Yes, at the moment we’ve instituted a temporary special measure for reserve seats at Municipal level to provide that one third of the seats in Municipal Councils have to be for women. There are two Municipal Councils and just this week the Cabinet has agreed for the same principle to be applied to the Provincial Governments Councils. Provincial elections are going to election in March next year (2017-red.) and that election and the referendum will go together so when people vote for the provincial representative they are going for the referendum as well. So that Provincial Election will be the first one where we use the quota system for having more women in provincial governments. We wanted to do the same on the Parliament level but the opposition is against that, so we are not going to push it, as we don’t want to go to the referendum with any divisive issues. We don’t want any opposition. Unfortunately the opposition is opposed to the seats for women in Parliament so we are taking that off the agenda so there’s no argument for them to use to criticize the overall political reform.
When you are representing Vanuatu abroad, and people ask you about your country, how do you feel Vanuatu is perceived and how would you like Vanuatu to be perceived on an international level?
Most people don’t know where Vanuatu is. I think we have a bad reputation when it comes to giving out citizenships, some things like that so we’ve been making some changes but still have a lot of work to do to improve our reputation on that front. I think we currently are improving a lot of things. When I am traveling, I am traveling because in my previous capacity I used to work in the field of cultural heritage. I went last week to Malta because I was invited as the speaker for the world summit on arts and culture and I went to Canada last month for a meeting about cultural heritage and climate change, so I am more talking in that kind of area.
As you are well aware, the readers of HBR include many of the world’s most influential business and political leaders. What final message would you like to send them about Vanuatu and your Ministry?

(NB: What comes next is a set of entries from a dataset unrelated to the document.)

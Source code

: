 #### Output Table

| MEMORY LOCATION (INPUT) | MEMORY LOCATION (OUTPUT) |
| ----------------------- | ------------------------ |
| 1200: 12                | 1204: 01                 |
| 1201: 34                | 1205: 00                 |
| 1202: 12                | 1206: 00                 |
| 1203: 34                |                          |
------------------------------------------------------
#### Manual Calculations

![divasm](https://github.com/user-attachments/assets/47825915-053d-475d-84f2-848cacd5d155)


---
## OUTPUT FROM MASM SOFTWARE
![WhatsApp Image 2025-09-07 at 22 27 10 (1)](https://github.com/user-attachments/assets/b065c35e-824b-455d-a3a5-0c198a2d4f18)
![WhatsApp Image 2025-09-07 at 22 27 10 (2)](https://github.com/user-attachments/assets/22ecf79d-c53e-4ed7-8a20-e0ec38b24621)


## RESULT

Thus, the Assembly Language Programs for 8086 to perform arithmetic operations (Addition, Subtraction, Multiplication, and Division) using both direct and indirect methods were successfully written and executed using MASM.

Well I think we are trying to create sort of a different development model for Vanuatu that really maintains the clean environment and the organic food. Communities are living relatively harmoniously on the islands and we don’t want to lose what we have got for so-called “development”. We want to make sure that when development comes, it enhances our actual assets. For me the land reform has been about that. It’s about providing more agency to local communities to be able to make decisions and allow their lands to be utilized in leasing. We would like to create partnerships, so that local communities work with investors, work with people to do something which is almost like a joint venture. Everyone benefits from it. Part of the process was to make sure that the right people were entering into the lease and that they are given all the right information and the right advise. That was the objective of the land reform. Thanks to that we can have people making their own decisions about how they want to develop their land in partnership with whoever wants to come in. We also try to work on making sure that we maintain clean water, that we protect water catchments, also making sure that we keep our water sources because the major challenge of the future will be water. There is also the decision taken by the government to declare Vanuatu a fully organic country. This is the way to increase premium of not only our health but also our exports. We have also our national sustainable development plan in line with the sustainable development goals of the United Nations. We are about to launch our national sustainable development plan at the end of this year (2016-red.) and it’s very much about incorporating our culture and environment into development goals, to make sure that development goals are compatible with how people live and also maintain our environment. We would like to attract the kind of investors that would like to work in that context.